-3

I've come across many of this same question here on StackOverflow. None providing a valid solid solution, so here we go:

I need to pick a random document from around 5 million documents in my MongoDB database in an efficient way.

I've tried getting the .count and using the .skip to get the random document, but it takes almost three seconds and very, very inefficient.

I can't make changes to the documents (like adding a "random") entry to each document or changing their _id's.

I've tried the solution of adding documents with an incremental _id (to pick a random _id to bypass using .skip) but this brought more headache than what it did when I try to add many documents in a short amount of time.

Adding data in an incremental way, or picking a random document, should not be this hard. I'm either missing some common knowledge, or doing something wrong, or this is what it really is..

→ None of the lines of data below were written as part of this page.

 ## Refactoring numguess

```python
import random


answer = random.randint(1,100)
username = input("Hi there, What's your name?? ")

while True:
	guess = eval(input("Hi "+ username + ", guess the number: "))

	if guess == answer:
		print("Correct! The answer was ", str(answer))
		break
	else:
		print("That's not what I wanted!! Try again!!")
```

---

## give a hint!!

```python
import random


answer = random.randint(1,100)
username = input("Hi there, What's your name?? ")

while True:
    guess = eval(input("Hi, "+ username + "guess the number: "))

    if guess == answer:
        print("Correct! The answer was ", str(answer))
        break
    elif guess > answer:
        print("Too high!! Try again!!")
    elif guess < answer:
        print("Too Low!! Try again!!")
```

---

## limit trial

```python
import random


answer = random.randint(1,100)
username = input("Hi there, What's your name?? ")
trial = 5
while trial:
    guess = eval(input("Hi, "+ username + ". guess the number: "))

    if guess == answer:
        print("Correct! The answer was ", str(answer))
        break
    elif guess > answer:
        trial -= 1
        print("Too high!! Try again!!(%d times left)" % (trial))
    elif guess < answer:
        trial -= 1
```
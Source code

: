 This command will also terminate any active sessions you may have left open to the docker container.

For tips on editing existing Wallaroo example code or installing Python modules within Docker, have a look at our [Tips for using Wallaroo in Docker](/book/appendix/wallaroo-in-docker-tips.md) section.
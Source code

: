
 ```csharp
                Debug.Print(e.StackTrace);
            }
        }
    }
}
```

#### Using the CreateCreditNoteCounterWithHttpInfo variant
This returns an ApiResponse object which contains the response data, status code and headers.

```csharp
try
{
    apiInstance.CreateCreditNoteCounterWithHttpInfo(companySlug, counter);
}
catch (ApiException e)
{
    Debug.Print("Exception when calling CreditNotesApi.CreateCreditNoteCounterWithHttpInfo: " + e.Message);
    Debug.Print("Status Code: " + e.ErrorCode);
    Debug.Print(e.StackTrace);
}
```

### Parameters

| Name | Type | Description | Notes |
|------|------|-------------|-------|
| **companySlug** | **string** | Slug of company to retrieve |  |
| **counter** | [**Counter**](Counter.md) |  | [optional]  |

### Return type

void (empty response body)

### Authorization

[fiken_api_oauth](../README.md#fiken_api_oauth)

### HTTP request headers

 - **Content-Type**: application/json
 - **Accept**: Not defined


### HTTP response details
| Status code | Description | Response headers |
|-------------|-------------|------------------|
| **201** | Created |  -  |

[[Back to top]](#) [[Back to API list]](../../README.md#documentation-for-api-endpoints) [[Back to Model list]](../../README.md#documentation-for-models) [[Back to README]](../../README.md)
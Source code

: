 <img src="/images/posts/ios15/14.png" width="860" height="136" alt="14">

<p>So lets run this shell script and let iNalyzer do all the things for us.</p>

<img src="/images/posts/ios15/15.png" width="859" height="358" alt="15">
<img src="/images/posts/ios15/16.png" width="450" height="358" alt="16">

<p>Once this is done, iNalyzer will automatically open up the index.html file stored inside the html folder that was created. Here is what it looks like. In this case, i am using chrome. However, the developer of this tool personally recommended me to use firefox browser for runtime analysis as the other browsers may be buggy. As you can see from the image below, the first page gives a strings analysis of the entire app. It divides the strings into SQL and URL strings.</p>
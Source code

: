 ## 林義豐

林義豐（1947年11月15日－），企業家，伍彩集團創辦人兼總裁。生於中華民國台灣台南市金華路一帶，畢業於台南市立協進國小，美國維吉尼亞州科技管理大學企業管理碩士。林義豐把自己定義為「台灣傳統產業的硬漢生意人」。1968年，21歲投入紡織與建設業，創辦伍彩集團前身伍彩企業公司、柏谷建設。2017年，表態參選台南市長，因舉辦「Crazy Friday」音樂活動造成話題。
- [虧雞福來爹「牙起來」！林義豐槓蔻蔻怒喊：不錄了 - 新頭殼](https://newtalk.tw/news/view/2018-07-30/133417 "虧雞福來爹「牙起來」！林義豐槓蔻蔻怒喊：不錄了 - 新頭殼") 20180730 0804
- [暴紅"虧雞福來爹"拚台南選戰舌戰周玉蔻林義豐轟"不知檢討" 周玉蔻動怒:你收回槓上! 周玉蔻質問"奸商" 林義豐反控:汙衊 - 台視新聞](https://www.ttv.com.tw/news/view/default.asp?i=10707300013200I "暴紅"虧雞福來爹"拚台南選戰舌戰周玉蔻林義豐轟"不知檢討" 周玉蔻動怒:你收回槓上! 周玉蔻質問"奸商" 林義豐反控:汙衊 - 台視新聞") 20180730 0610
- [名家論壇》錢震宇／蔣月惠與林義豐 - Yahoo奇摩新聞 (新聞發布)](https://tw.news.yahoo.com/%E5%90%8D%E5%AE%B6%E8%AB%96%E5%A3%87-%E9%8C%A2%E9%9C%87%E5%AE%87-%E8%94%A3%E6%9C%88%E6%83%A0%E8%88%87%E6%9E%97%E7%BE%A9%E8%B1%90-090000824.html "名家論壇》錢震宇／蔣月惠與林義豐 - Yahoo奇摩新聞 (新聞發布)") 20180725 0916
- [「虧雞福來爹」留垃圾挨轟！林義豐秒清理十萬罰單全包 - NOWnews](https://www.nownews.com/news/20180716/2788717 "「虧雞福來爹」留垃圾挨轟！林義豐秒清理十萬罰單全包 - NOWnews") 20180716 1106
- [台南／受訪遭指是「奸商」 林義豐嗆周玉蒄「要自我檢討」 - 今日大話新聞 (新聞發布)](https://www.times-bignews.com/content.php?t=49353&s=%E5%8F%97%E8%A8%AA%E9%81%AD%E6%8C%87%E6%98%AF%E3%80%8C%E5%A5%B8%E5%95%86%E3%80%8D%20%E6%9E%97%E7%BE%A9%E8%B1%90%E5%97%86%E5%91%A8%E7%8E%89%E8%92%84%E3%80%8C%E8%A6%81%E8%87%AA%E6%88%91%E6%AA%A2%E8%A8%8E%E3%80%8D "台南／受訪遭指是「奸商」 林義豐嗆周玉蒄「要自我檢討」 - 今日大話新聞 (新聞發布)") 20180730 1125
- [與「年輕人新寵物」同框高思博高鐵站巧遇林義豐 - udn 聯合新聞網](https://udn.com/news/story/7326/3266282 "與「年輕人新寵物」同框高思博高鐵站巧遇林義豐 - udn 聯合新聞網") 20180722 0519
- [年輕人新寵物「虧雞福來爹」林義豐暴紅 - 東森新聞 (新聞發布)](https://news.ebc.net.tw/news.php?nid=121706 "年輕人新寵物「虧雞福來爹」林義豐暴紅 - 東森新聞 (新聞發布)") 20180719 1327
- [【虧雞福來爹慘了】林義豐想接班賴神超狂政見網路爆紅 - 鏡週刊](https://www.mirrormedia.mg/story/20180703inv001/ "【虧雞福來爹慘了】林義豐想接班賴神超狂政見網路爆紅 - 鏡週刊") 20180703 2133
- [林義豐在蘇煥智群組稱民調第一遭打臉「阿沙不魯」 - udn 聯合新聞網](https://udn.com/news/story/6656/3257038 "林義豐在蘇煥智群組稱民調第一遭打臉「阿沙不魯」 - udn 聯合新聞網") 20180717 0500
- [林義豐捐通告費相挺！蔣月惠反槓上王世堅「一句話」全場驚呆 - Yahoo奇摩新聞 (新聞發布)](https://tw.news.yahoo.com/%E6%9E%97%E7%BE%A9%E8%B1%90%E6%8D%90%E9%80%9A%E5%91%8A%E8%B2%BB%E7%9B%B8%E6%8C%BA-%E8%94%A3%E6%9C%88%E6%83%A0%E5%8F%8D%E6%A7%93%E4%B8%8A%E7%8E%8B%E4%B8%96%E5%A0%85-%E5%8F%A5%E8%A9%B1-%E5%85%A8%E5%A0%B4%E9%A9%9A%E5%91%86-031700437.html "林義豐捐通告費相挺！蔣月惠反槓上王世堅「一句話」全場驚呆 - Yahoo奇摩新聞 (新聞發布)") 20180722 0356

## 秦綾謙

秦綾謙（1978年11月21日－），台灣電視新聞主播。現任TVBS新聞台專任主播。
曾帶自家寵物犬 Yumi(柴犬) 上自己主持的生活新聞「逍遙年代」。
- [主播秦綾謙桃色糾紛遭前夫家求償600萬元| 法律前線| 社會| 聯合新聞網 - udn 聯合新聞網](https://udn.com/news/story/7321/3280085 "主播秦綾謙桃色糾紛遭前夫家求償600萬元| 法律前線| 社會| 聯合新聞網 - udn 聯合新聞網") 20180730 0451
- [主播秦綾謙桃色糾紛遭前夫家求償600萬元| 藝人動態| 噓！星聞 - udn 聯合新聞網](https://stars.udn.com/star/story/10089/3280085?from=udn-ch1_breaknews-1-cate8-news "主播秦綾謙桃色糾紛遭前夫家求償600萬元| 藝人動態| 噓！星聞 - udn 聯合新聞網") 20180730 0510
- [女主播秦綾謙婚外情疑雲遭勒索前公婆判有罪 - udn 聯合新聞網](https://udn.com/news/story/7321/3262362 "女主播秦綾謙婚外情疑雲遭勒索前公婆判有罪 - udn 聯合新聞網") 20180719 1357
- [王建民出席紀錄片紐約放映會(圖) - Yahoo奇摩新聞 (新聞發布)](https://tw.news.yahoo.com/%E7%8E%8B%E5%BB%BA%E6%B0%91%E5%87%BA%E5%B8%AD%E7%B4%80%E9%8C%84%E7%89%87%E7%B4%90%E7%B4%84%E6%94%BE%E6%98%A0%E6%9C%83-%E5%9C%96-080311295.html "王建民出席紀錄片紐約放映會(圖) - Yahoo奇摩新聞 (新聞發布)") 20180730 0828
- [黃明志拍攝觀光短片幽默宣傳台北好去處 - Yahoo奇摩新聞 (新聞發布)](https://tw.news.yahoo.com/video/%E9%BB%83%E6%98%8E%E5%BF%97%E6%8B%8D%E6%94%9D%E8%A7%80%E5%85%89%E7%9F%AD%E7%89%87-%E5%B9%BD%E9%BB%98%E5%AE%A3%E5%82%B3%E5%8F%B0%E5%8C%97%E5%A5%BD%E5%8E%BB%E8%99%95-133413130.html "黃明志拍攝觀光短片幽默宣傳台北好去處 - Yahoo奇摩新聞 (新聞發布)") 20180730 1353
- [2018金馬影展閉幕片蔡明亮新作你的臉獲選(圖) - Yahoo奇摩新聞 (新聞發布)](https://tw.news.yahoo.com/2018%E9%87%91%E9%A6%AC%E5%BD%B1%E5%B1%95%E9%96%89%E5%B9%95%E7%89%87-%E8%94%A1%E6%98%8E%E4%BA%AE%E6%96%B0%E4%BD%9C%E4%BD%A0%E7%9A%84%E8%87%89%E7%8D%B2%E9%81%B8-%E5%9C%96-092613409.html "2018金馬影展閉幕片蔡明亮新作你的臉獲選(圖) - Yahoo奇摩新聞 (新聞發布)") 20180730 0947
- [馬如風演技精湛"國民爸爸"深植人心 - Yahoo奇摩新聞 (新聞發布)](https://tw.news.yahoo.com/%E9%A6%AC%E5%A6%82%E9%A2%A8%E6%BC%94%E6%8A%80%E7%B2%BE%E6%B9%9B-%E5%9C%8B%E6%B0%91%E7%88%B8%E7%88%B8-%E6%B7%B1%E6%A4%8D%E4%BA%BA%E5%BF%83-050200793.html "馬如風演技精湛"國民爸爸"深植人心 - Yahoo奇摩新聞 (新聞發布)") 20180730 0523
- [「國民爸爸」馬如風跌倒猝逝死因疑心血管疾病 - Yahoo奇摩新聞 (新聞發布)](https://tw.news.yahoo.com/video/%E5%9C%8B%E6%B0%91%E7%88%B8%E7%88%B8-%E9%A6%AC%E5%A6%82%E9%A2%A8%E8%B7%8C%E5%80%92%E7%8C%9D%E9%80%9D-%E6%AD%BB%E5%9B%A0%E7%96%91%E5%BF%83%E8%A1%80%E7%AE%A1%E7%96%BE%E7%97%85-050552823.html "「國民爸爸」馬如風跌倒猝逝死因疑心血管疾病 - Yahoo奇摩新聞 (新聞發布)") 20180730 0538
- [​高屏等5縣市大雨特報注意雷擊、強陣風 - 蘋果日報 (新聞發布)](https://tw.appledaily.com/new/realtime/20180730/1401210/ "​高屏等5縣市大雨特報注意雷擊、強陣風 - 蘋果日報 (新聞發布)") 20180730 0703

Wanted to bring up the topic and get your responses.

Dev
  • 13,492
  • 19
  • 81
  • 174
Mia
  • 6,220
  • 12
  • 47
  • 81
  • 1
    possible duplicate of [Random record from MongoDB](http://stackoverflow.com/questions/2824157/random-record-from-mongodb) – Philipp Jun 26 '15 at 08:46
  • there is no solution in the link you provided, also some of the thread out of date. – Mia Jun 26 '15 at 08:48
  • post the sample document – karthick Jun 26 '15 at 08:51
  • 1
    @Zettam The question asks the exact same thing you are asking and has ten (10) upvoted answers. When it has no solution which is applicable to your case, then stackoverflow has none. When you think it's outdated, put a bounty on it. – Philipp Jun 26 '15 at 08:52
  • {"name":"John","content":"someLongStringHere","json":"someHueJsonObcHere"} – Mia Jun 26 '15 at 08:53

1 Answers1

1

Here is a way using the default ObjectId values for _id and a little math and logic.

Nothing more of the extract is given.